ドメイライト王は戦況を確認出来る位置で鋭い視線を戦場へと飛ばし、フォンとリンクさせたイヤーカムを通し騎士達へ指示を出していた。

今回の指揮者はセツカなので、この場でセツカが声を出した場合は優先的にその指示に従うよう騎士達には告げ、その上で自国の騎士へ指示を。

一見何もしていないように見えていたドメイライト王だったが、戦場に出るのではなく戦況を見極める立場へ自らなり、戦場に出ている者達へ指示を飛ばしつつ戦場の詳しい状況などを集めるコンダクターとなっていた。イフリーがノムーを長年侵略出来なかった理由は騎士の強さもあるが、指揮者タクターが有能だったという点が大きい。結果、実績を持つドメイライト王だからこそ騎士達は信頼し指示に従う。王自ら守られる側としての王ではなく、守り守られ共に戦う王という今の形を作り上げた。

決して強いワケではないノムー王も、自分に出来、全体の効率をあげる自分にしか出来ない事として指揮者───コンダクターとなっている。補助として、騎士として文字通り有能な騎士を傍らに置いて。しかし今その騎士───王直属の王騎士は別任務でこの場にいない。
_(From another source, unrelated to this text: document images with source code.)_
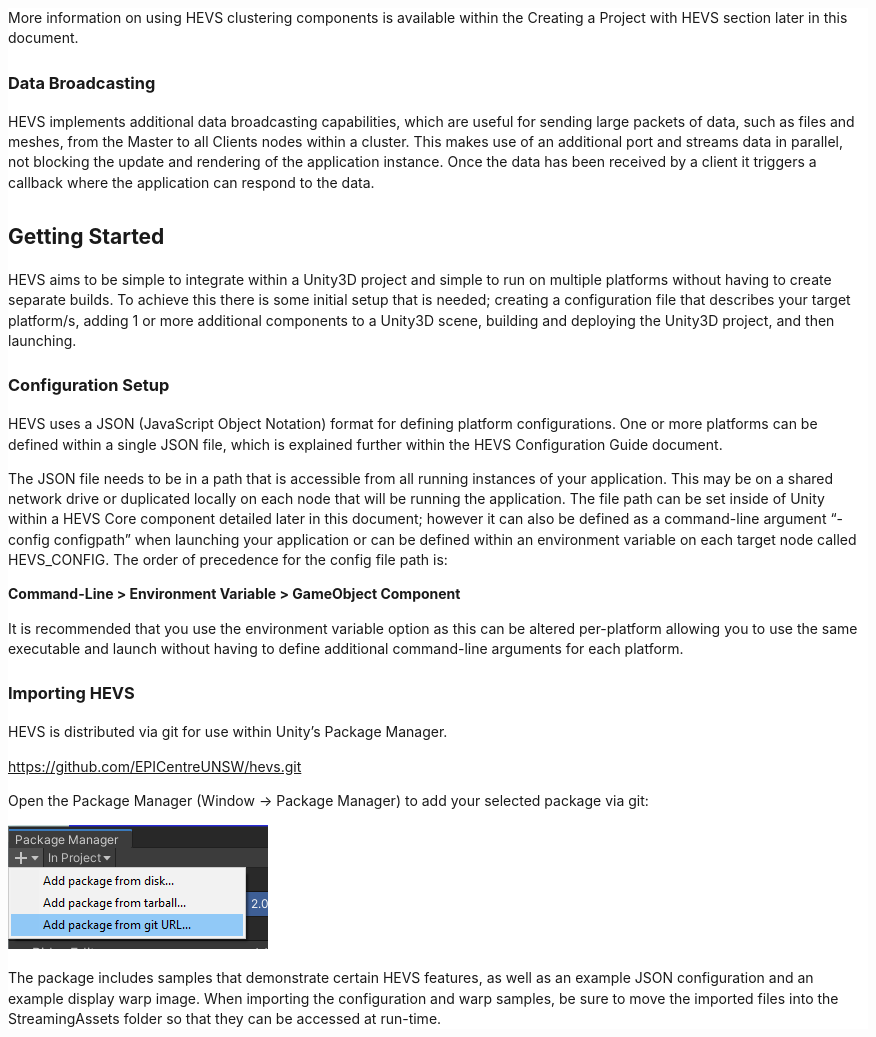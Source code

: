 More information on using HEVS clustering components is available within the Creating a Project with HEVS section later in this document.

### Data Broadcasting
HEVS implements additional data broadcasting capabilities, which are useful for sending large packets of data, such as files and meshes, from the Master to all Clients nodes within a cluster. This makes use of an additional port and streams data in parallel, not blocking the update and rendering of the application instance. Once the data has been received by a client it triggers a callback where the application can respond to the data.

## Getting Started
HEVS aims to be simple to integrate within a Unity3D project and simple to run on multiple platforms without having to create separate builds.
To achieve this there is some initial setup that is needed; creating a configuration file that describes your target platform/s, adding 1 or more additional components to a Unity3D scene, building and deploying the Unity3D project, and then launching.

### Configuration Setup
HEVS uses a JSON (JavaScript Object Notation) format for defining platform configurations. One or more platforms can be defined within a single JSON file, which is explained further within the HEVS Configuration Guide document.

The JSON file needs to be in a path that is accessible from all running instances of your application. This may be on a shared network drive or duplicated locally on each node that will be running the application. The file path can be set inside of Unity within a HEVS Core component detailed later in this document; however it can also be defined as a command-line argument “-config configpath” when launching your application or can be defined within an environment variable on each target node called HEVS_CONFIG. The order of precedence for the config file path is: 

**Command-Line > Environment Variable > GameObject Component**

It is recommended that you use the environment variable option as this can be altered per-platform allowing you to use the same executable and launch without having to define additional command-line arguments for each platform.

### Importing HEVS
HEVS is distributed via git for use within Unity’s Package Manager. 

https://github.com/EPICentreUNSW/hevs.git

Open the Package Manager (Window -> Package Manager) to add your selected package via git:

![Import via GIT](images/add_from_git.png)

The package includes samples that demonstrate certain HEVS features, as well as an example JSON configuration and an example display warp image. When importing the configuration and warp samples, be sure to move the imported files into the StreamingAssets folder so that they can be accessed at run-time.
つまり、この場を乗り越えるには今ここにいる者達で乗り越えるしかない。


ノムーの支配者、ドメイライト王は娘であり、ウンディーの女王となったセツカをちらりと見る。そんな女王は───


───わたくしに出来る事.....。


リピナの言葉を何度も繰り返し呟いていた。

今他人に構う心の余裕がないリピナだったが、セツカに言葉を投げかけ、友人であり女帝化させられた敵───ルービッドへ立ち向かうリピナ。
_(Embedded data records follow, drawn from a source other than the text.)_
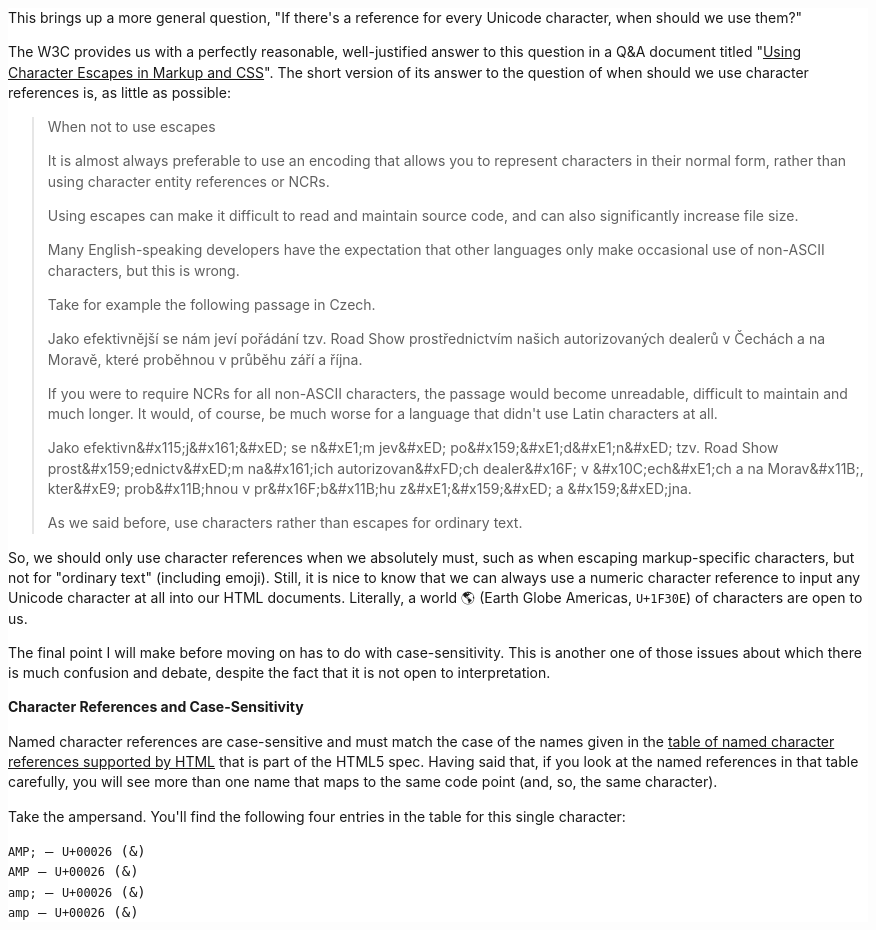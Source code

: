 <p>This brings up a more general question, "If there's a reference for every Unicode character, when should we use them?"</p>

<p>The W3C provides us with a perfectly reasonable, well-justified answer to this question in a Q&amp;A document titled "<a href="https://www.w3.org/International/questions/qa-escapes">Using Character Escapes in Markup and CSS</a>". The short version of its answer to the question of when should we use character references is, as little as possible:</p>

<blockquote>When not to use escapes

It is almost always preferable to use an encoding that allows you to represent characters in their normal form, rather than using character entity references or NCRs.

Using escapes can make it difficult to read and maintain source code, and can also significantly increase file size.

Many English-speaking developers have the expectation that other languages only make occasional use of non-ASCII characters, but this is wrong.

Take for example the following passage in Czech.

Jako efektivnější se nám jeví pořádání tzv. Road Show prostřednictvím našich autorizovaných dealerů v Čechách a na Moravě, které proběhnou v průběhu září a října.

If you were to require NCRs for all non-ASCII characters, the passage would become unreadable, difficult to maintain and much longer. It would, of course, be much worse for a language that didn't use Latin characters at all.

Jako efektivn&amp;#x115;j&amp;#x161;&amp;#xED; se n&amp;#xE1;m jev&amp;#xED; po&amp;#x159;&amp;#xE1;d&amp;#xE1;n&amp;#xED; tzv. Road Show prost&amp;#x159;ednictv&amp;#xED;m na&amp;#x161;ich autorizovan&amp;#xFD;ch dealer&amp;#x16F; v &amp;#x10C;ech&amp;#xE1;ch a na Morav&amp;#x11B;, kter&amp;#xE9; prob&amp;#x11B;hnou v pr&amp;#x16F;b&amp;#x11B;hu z&amp;#xE1;&amp;#x159;&amp;#xED; a &amp;#x159;&amp;#xED;jna.

As we said before, use characters rather than escapes for ordinary text.</blockquote>

<p>So, we should only use character references when we absolutely must, such as when escaping markup-specific characters, but not for "ordinary text" (including emoji). Still, it is nice to know that we can always use a numeric character reference to input any Unicode character at all into our HTML documents. Literally, a world 🌎 (Earth Globe Americas, <code>U+1F30E</code>) of characters are open to us.</p>

<p>The final point I will make before moving on has to do with case-sensitivity. This is another one of those issues about which there is much confusion and debate, despite the fact that it is not open to interpretation.</p>

<p><strong>Character References and Case-Sensitivity</strong></p>

<p>Named character references are case-sensitive and must match the case of the names given in the <a title="Named character references" href="https://html.spec.whatwg.org/multipage/syntax.html#named-character-references">table of named character references supported by HTML</a> that is part of the HTML5 spec. Having said that, if you look at the named references in that table carefully, you will see more than one name that maps to the same code point (and, so, the same character).</p>

<p>Take the ampersand. You'll find the following four entries in the table for this single character:</p>

<pre><code>AMP;</code> — <code>U+00026</code> (&amp;)
<code>AMP</code> — <code>U+00026</code> (&amp;)
<code>amp;</code> — <code>U+00026</code> (&amp;)
<code>amp</code> — <code>U+00026</code> (&amp;)
</pre>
───リピナも、皆も、辛い気持ちを押し殺しているのに、私がフラフラしているワケにはいかない。


そう思っていても、セツカは自分に出来る事がわからなかった。剣術、魔術、治癒術、その全てが平均以下と言える実力で、それを自分でも理解しているセツカ。
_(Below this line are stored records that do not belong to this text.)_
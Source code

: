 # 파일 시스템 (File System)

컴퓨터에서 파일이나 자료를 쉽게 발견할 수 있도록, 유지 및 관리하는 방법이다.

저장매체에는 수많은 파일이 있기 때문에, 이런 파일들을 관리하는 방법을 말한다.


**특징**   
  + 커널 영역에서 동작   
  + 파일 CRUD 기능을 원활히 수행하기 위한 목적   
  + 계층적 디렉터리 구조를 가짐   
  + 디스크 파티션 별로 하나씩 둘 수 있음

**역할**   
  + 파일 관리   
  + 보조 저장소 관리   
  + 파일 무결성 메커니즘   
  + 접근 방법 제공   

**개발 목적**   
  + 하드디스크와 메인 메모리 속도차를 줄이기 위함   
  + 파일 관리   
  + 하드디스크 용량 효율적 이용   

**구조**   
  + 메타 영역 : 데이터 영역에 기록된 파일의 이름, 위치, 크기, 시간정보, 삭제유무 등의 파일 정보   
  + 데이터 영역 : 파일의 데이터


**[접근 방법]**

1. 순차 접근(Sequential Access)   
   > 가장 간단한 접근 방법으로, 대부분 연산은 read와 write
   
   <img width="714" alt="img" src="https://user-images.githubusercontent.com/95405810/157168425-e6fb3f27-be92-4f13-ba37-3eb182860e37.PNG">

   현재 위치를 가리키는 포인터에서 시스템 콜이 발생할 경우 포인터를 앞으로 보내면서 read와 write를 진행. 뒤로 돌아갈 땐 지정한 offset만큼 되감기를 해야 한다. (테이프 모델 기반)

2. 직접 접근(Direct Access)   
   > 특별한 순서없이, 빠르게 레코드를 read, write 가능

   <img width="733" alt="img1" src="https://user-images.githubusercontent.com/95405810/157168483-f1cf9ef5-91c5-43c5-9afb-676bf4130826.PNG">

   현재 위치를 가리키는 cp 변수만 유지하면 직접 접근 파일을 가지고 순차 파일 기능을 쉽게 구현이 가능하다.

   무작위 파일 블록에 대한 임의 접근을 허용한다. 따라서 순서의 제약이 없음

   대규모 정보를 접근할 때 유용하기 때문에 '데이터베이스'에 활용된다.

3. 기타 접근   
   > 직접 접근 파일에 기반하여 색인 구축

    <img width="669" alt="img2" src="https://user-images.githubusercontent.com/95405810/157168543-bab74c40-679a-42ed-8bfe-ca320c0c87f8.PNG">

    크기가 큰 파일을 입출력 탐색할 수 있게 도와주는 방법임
平均以下でも、何も出来ないよりは出来る。そう思う事にし自分を保ってきたが、強敵を前にして色濃く浮き彫りになる無力感。昔、エミリオと港街で出会う前の自分を思い出す。何も出来ないのに、何も知らないのに、何か出来ると思っていた自分。


───私は....昔も今も、何も出来ない。


「......痛っ、アイツまだ生きてんのかよ」


「───!?.....エミリオ」


誰よりも遅く意識を取り戻した青髪の魔女エミリオは頭を揺らし、長く伸びた髪を振った。女帝の魔術で吹き飛ばされた際、帽子も飛ばされ、今その帽子はセツカの近くに。


「セッカその帽子と、裏にあるダガーとってくれ」


周囲を見渡し、帽子の位置とその近くにいたセツカを見てエミリオは言い、自分も立ち上がり服をはらう。


「エミリオ、貴女その怪我でまだ.....」


擦り傷や切り傷が痛く目立つ状態でも、エミリオは立ち上がり、すぐに女帝を見ていた。


「当たり前だろ。アイツとは.....ルービッドとは言うほど仲良くなかった。でも一緒に狩りやクエをした事はある。それに今一番ツライのはリピナだ」


拾いあげた帽子と短剣をセツカの手から受け受け取ったエミリオは恐れを持たない強い瞳───エメラルドのような深緑色の瞳を戦場へ向け、


「.....今自分に出来る事よりも、今自分がやるべき事を自分で考えろ。セッカ」


エミリオはセツカへ言葉を残し、レイドへ合流すべく地面を強く蹴った。





長引けば長引くだけ怪我人が出る。長引くだけ心を痛める者も出る。今やらなければならない事は───この戦闘を終わらせる事。


リピナもエミリオも、他の者達もかつて人間だったルービッドを、望んでいない力を無理矢理与えられた女帝を討伐するのは辛い事。それでも、そうすると自分で決めて行動しているんだ。


「自分で決めて......」


私に出来る事───私がやるべき事───それは───。